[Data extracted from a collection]
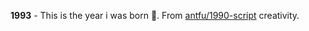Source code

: **1993** - This is the year i was born 👶. From [antfu/1990-script](https://github.com/antfu/1990-script) creativity.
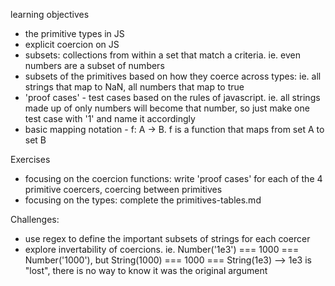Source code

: learning objectives
* the primitive types in JS  
* explicit coercion on JS
* subsets: collections from within a set that match a criteria. ie. even numbers are a subset of numbers
* subsets of the primitives based on how they coerce across types: ie. all strings that map to NaN, all numbers that map to true
* 'proof cases' - test cases based on the rules of javascript. ie. all strings made up of only numbers will become that number, so just make one test case with '1' and name it accordingly
* basic mapping notation - f: A -> B.  f is a function that maps from set A to set B

Exercises
* focusing on the coercion functions: write 'proof cases' for each of the 4 primitive coercers, coercing between primitives
* focusing on the types: complete the primitives-tables.md

Challenges:
* use regex to define the important subsets of strings for each coercer
* explore invertability of coercions. ie. Number('1e3') === 1000 === Number('1000'), but String(1000) === 1000 === String(1e3) --> 1e3 is "lost", there is no way to know it was the original argument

:: What the task requires ::
The full text of the data above, exact and without pictures, is what to return.

:: Completed task ::
Source code

: **1993** - This is the year i was born 👶. From [antfu/1990-script](https://github.com/antfu/1990-script) creativity.
Source code

: learning objectives
* the primitive types in JS  
* explicit coercion on JS
* subsets: collections from within a set that match a criteria. ie. even numbers are a subset of numbers
* subsets of the primitives based on how they coerce across types: ie. all strings that map to NaN, all numbers that map to true
* 'proof cases' - test cases based on the rules of javascript. ie. all strings made up of only numbers will become that number, so just make one test case with '1' and name it accordingly
* basic mapping notation - f: A -> B.  f is a function that maps from set A to set B

Exercises
* focusing on the coercion functions: write 'proof cases' for each of the 4 primitive coercers, coercing between primitives
* focusing on the types: complete the primitives-tables.md

Challenges:
* use regex to define the important subsets of strings for each coercer
* explore invertability of coercions. ie. Number('1e3') === 1000 === Number('1000'), but String(1000) === 1000 === String(1e3) --> 1e3 is "lost", there is no way to know it was the original argument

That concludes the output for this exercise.